Nur selten hat man jedoch Drachen oder Drachenanbeter gesehen, getroffen, oder gespürt, die etwas zu sagen hatten, obwohl sie in einem fort sprachen. Was sie sprachen, oder besser fauchten, zischten, schrien, brüllten, war stets zusammenhanglos, euphorisch und ungestüm. Nichtdrachenanbeter können da in Panik geraten, aber Drachenanbeter freuen sich und machen gleich mit, wenn irgendwo ein Drache zu reden, sprich zu quatschen anfängt.
Drachen leben nicht nur in ausgesprochenen Drachenländern – sie haben sich über die ganze Welt verbreitet, sie spucken Feuer, sie essen Feuer, sie leben im Feuer, aber wenn sie zu lange im Feuer lebten, weil sie zu lange Feuer gespuckt haben, dann gehen sie in ein drachenfreies Nichtdrachenland um dort Drachen zu zeugen. Nichtdrachenanbeter oder Nichtdrachen greifen dann nach Großmutters Rockzipfel, um sich Geborgenheit vorzuspiegeln.
Drachen und Drachenanbeter haben eine unglaublich hohe Meinung von sich, obwohl sie weder fliegen noch tuten können, vom Blasen ganz zu schweigen. Sie gießen nur Öl ins Feuer und pusten den heißen Wind herbei, wenn grade kein Rockzipfel in Sicht ist, oder sich nirgendwo Eier in Hosen verstecken, die keine Rockzipfel brauchen. Das nennt man „Resistance“, aber es ist nicht erlaubt zu sagen, daß es sie gibt, denn Drachen und Drachenanbeter stehen unter strengem Kulturschutz!
Drachen sind zwangsbeliebt! Jeder glaubt, der derzeitigen Mode entsprechend, einen Drachen beherbergen oder mehrere finanzieren zu müssen, oder umgekehrt: Jeder Drachen oder Drachenanbeter glaubt sich oder einen anderen Drachen oder Drachenanbeter von Großmüttern mit Rockzipfeln und eierlosen Hosen finanzieren oder beherbergen lassen zu müssen, damit er in aller Unruhe Feuer speien oder eben auch fauchen, zischen, bzw. brüllen kann, wie es ihm gerade einfällt.

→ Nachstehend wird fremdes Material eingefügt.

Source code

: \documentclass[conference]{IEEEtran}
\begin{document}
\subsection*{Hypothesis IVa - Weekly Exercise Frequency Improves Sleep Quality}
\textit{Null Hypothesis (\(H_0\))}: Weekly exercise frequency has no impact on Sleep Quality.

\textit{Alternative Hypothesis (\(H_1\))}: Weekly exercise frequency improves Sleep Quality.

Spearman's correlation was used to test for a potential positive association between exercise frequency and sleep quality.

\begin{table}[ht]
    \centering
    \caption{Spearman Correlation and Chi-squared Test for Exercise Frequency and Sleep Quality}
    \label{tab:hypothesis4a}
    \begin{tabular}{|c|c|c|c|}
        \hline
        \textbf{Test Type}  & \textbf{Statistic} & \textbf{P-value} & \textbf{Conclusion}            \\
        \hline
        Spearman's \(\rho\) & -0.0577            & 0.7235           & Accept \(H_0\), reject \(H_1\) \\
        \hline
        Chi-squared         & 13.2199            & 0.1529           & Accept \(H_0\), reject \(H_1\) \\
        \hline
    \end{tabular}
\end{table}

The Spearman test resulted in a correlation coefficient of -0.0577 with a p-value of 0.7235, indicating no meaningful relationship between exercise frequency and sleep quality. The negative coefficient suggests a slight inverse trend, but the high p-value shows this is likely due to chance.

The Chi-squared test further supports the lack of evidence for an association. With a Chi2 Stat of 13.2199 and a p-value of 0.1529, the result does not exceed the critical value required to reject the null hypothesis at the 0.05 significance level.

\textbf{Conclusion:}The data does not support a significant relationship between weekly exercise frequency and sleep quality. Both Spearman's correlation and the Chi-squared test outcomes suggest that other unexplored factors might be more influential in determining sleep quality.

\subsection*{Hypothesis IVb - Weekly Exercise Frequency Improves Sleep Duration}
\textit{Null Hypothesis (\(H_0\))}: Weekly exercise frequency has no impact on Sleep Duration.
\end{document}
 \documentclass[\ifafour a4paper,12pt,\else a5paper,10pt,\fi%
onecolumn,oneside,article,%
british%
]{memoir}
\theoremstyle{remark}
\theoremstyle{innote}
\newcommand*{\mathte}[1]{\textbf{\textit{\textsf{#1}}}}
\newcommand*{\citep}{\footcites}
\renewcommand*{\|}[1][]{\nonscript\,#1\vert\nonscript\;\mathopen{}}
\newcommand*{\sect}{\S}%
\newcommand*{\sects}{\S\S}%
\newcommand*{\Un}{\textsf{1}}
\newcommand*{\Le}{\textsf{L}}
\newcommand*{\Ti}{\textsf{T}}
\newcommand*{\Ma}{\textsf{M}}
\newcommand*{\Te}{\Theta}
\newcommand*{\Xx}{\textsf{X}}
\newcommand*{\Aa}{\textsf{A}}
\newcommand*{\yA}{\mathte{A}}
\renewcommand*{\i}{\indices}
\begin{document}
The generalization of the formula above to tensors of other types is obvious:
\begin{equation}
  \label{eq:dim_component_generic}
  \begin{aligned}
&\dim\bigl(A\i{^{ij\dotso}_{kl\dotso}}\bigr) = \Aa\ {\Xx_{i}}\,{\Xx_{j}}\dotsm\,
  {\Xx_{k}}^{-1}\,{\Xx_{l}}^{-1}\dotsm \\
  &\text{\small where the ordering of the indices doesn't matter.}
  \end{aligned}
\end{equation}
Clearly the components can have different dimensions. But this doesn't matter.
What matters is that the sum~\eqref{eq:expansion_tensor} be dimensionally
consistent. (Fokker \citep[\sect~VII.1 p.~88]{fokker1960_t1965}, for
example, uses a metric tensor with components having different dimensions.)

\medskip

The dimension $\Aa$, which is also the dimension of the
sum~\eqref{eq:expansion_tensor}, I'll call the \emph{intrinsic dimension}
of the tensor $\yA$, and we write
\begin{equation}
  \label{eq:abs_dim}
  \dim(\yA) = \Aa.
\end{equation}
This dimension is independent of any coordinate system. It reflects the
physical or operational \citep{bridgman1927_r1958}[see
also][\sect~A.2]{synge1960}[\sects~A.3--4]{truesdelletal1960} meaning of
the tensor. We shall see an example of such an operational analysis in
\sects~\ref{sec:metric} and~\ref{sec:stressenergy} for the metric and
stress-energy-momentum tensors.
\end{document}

Jeder ist nunmehr aufgerufen, Drachen, Drachenanbeter, Großmütter mit Rockzipfeln und eierlose Hosenträger, die an Rockzipfeln hängen, zu loben! Der gute Ton gebietet es, ansonsten keinen von sich zu geben, außer man heult mit den Wölfen, zischt, faucht, oder brüllt mit den Drachen, oder man zerrt Eierlose an Rockzipfeln hinter sich her, damit sie entweder Drachen oder Drachenanbeter werden. Dann lässt es sich, im Angesicht des Drachens, auch irgendwie leben, wenn auch nicht unbedingt!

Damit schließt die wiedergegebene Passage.